▶ [Work item]
Report how many lines of the data contain the string "지역코드". Add nothing.

------------------------

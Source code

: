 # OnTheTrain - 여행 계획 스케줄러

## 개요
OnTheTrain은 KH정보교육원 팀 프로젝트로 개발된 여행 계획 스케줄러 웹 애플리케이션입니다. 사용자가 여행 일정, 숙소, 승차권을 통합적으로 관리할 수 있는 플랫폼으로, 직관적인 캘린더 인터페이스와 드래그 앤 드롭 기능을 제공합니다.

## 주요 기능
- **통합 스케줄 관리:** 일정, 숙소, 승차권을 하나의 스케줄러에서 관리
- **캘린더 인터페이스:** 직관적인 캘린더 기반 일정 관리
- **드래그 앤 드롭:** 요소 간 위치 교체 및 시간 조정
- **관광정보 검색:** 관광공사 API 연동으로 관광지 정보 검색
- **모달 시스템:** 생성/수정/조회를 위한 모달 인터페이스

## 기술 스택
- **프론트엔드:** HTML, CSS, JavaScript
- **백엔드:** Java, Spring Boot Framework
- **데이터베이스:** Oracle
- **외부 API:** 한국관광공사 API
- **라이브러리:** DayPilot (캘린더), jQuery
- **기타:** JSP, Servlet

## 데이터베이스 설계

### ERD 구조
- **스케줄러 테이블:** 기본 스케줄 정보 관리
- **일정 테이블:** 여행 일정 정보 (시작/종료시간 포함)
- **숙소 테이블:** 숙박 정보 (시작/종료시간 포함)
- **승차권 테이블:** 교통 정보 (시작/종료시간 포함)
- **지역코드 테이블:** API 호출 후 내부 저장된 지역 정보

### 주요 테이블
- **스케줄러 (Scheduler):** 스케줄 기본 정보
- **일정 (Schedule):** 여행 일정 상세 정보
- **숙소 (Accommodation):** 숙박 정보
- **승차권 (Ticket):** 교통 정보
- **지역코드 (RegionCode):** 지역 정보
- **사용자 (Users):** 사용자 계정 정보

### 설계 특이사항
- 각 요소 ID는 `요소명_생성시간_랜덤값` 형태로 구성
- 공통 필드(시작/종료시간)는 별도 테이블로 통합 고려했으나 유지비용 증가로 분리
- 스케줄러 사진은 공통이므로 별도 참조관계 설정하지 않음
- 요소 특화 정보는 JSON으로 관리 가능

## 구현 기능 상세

------------------------

▶ [Answer to this task]
2